= Roger Morrice =

English Puritan minister and political journalist (1628–1702)

Roger Morrice (1628–1702) was an English Puritan minister and political journalist. He is most noted for his Entring Book, a manuscript diary which provides a description of society in the years 1677 to 1691. The manuscript is held by Dr Williams's Library in London, and in 2007 the Boydell Press published a six-volume edition of the text.

==Biography==
Little is known about Morrice's life. He was born in about 1628 and died in 1702. He studied at St Catharine's College, Cambridge, and later became the vicar of Duffield in Derbyshire in 1658. Because of his Non-conformist views he was ejected from his living at the Restoration of the monarchy in 1660, going on to become a private chaplain to Denzil Holles and John Maynard, both veteran Parliamentarians.

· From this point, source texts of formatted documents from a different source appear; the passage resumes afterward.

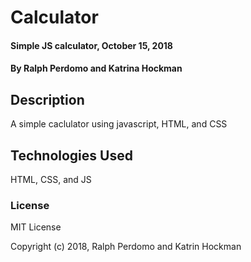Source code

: # Calculator

#### Simple JS calculator, October 15, 2018

#### By Ralph Perdomo and Katrina Hockman

## Description

A simple caclulator using javascript, HTML, and CSS

## Technologies Used

HTML, CSS, and JS

### License

MIT License

Copyright (c) 2018, Ralph Perdomo and Katrin Hockman
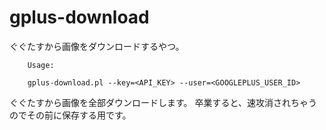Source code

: gplus-download
==============

ぐぐたすから画像をダウンロードするやつ。

        Usage:
        
        gplus-download.pl --key=<API_KEY> --user=<GOOGLEPLUS_USER_ID>

ぐぐたすから画像を全部ダウンロードします。
卒業すると、速攻消されちゃうのでその前に保存する用です。
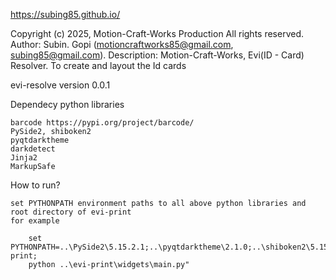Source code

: https://subing85.github.io/

Copyright (c) 2025, Motion-Craft-Works Production All rights reserved.
Author: Subin. Gopi (motioncraftworks85@gmail.com, subing85@gmail.com).
Description: Motion-Craft-Works, Evi(ID - Card)  Resolver. To create and layout the Id cards

evi-resolve version 0.0.1


Dependecy python libraries

	barcode https://pypi.org/project/barcode/
	PySide2, shiboken2
	pyqtdarktheme
	darkdetect
	Jinja2
	MarkupSafe
	
	
How to run?

	set PYTHONPATH environment paths to all above python libraries and root directory of evi-print
	for example

		set PYTHONPATH=..\PySide2\5.15.2.1;..\pyqtdarktheme\2.1.0;..\shiboken2\5.15.2.1;..\Jinja2\3.1.4;..\darkdetect\0.7.1;..\MarkupSafe\2.1.5;..\barcode\1.0.4;..\evi-print;
		python ..\evi-print\widgets\main.py"
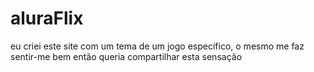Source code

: # aluraFlix
eu criei este site com um tema de um jogo específico, o mesmo me faz sentir-me bem então queria compartilhar esta sensação
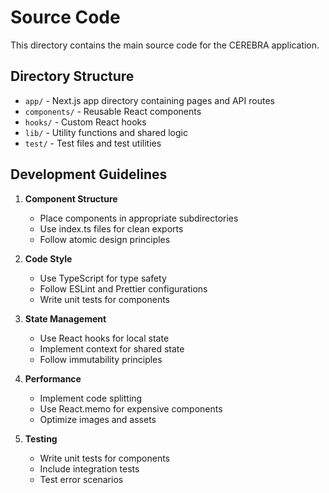 # Source Code

This directory contains the main source code for the CEREBRA application.

## Directory Structure

- `app/` - Next.js app directory containing pages and API routes
- `components/` - Reusable React components
- `hooks/` - Custom React hooks
- `lib/` - Utility functions and shared logic
- `test/` - Test files and test utilities

## Development Guidelines

1. **Component Structure**
   - Place components in appropriate subdirectories
   - Use index.ts files for clean exports
   - Follow atomic design principles

2. **Code Style**
   - Use TypeScript for type safety
   - Follow ESLint and Prettier configurations
   - Write unit tests for components

3. **State Management**
   - Use React hooks for local state
   - Implement context for shared state
   - Follow immutability principles

4. **Performance**
   - Implement code splitting
   - Use React.memo for expensive components
   - Optimize images and assets

5. **Testing**
   - Write unit tests for components
   - Include integration tests
   - Test error scenarios 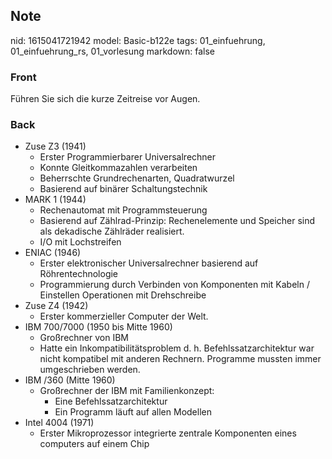 ## Note
nid: 1615041721942
model: Basic-b122e
tags: 01_einfuehrung, 01_einfuehrung_rs, 01_vorlesung
markdown: false

### Front
Führen Sie sich die kurze Zeitreise vor Augen.

### Back
<ul>
  <li>Zuse Z3 (1941)
    <ul>
      <li>Erster Programmierbarer Universalrechner
      <li>Konnte Gleitkommazahlen verarbeiten
      <li>Beherrschte Grundrechenarten, Quadratwurzel
      <li>Basierend auf binärer Schaltungstechnik
    </ul>
  <li>MARK 1 (1944)
    <ul>
      <li>Rechenautomat mit Programmsteuerung
      <li>Basierend auf Zählrad-Prinzip: Rechenelemente und
      Speicher sind als dekadische Zählräder realisiert.
      <li>I/O mit Lochstreifen
    </ul>
  <li>ENIAC (1946)
    <ul>
      <li>Erster elektronischer Universalrechner basierend auf
      Röhrentechnologie
      <li>Programmierung durch Verbinden von Komponenten mit Kabeln
      / Einstellen Operationen mit Drehschreibe
    </ul>
  <li>Zuse Z4 (1942)
    <ul>
      <li>Erster kommerzieller Computer der Welt.
    </ul>
  <li>IBM 700/7000 (1950 bis Mitte 1960)
    <ul>
      <li>Großrechner von IBM
      <li>Hatte ein Inkompatibilitätsproblem d. h.
      Befehlssatzarchitektur war nicht kompatibel mit anderen
      Rechnern. Programme mussten immer umgeschrieben werden.
    </ul>
  <li>IBM /360 (Mitte 1960)
    <ul>
      <li>Großrechner der IBM mit Familienkonzept:
        <ul>
          <li>Eine Befehlssatzarchitektur
          <li>Ein Programm läuft auf allen Modellen
        </ul>
    </ul>
  <li>Intel 4004 (1971)
    <ul>
      <li>Erster Mikroprozessor integrierte zentrale Komponenten
      eines computers auf einem Chip
    </ul>
</ul>
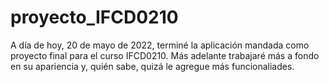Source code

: # proyecto_IFCD0210

A día de hoy, 20 de mayo de 2022, terminé la aplicación mandada como proyecto final para el curso IFCD0210. Más adelante trabajaré más a fondo en su apariencia y, quién sabe, quizá le agregue más funcionaliades.
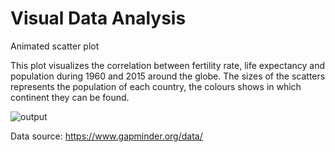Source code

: # Visual Data Analysis
Animated scatter plot 

This plot visualizes the correlation between fertility rate, life expectancy and population during 1960 and 2015 around the globe. The sizes of the scatters represents the population of each country, the colours shows in which continent they can be found.

![output](https://user-images.githubusercontent.com/121929719/221787263-0efc5231-c288-4a50-8c2a-9a6f840e8ecc.gif)

Data source: https://www.gapminder.org/data/ 

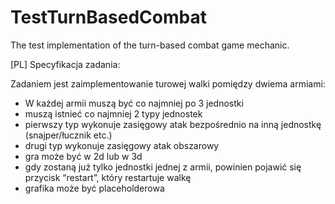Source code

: # TestTurnBasedCombat
The test implementation of the turn-based combat game mechanic.

[PL]
Specyfikacja zadania:

Zadaniem jest zaimplementowanie turowej walki pomiędzy dwiema armiami:
- W każdej armii muszą być co najmniej po 3 jednostki
- muszą istnieć co najmniej 2 typy jednostek
- pierwszy typ wykonuje zasięgowy atak bezpośrednio na inną jednostkę (snajper/łucznik etc.)
- drugi typ wykonuje zasięgowy atak obszarowy
- gra może być w 2d lub w 3d
- gdy zostaną już tylko jednostki jednej z armii, powinien pojawić się przycisk “restart”, który restartuje walkę
- grafika może być placeholderowa
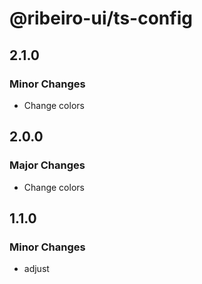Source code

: # @ribeiro-ui/ts-config

## 2.1.0

### Minor Changes

- Change colors

## 2.0.0

### Major Changes

- Change colors

## 1.1.0

### Minor Changes

- adjust
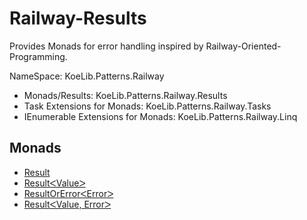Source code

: # Railway-Results #

Provides Monads for error handling inspired by Railway-Oriented-Programming.

NameSpace: KoeLib.Patterns.Railway

* Monads/Results: KoeLib.Patterns.Railway.Results
* Task Extensions for Monads: KoeLib.Patterns.Railway.Tasks
* IEnumerable Extensions for Monads: KoeLib.Patterns.Railway.Linq

## Monads
* [Result](https://github.com/TheRealKoeDev/Railway-Results/wiki/Result)
* [ResultᐸValueᐳ](https://github.com/TheRealKoeDev/Railway-Results/wiki/ResultᐸValueᐳ)
* [ResultOrErrorᐸErrorᐳ](https://github.com/TheRealKoeDev/Railway-Results/wiki/ResultOrErrorᐸErrorᐳ)
* [ResultᐸValue, Errorᐳ](https://github.com/TheRealKoeDev/Railway-Results/wiki/ResultᐸValue,-Errorᐳ)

Though Morrice reveals virtually nothing about himself in his diaries, his Entring Book is a particularly useful source document for London life and politics from the late 1670s to the early 1690s – as informative, in its own way, as the better known Diaries of Samuel Pepys. Morrice himself was a puritan clergyman who became a close associate of those opposed to the forms of absolute government favoured by the later Stuart kings, Charles II and his brother and successor, the Catholic James II. Most of the early part of the Entring Book is concerned with the possible impact of resurgent Catholicism on English liberties. For Morrice, the Tories, the party of the Court, were not so much a rival to the Whigs, with whom he identified, but 'conspiracy against the Reformed interest.' After the Glorious Revolution of 1688, in which James was replaced by William III and Mary II, Morrice is anxious to detect signs of Jacobitism in the ranks of those whom he refers to as 'the hierarchical party.'

Besides high politics, Morrice's journal has a lot to say about other aspects of contemporary life: from military and legal affairs, to printing, firework carnivals, storms, hurricanes, duels, executions, suicides and many other similar delights.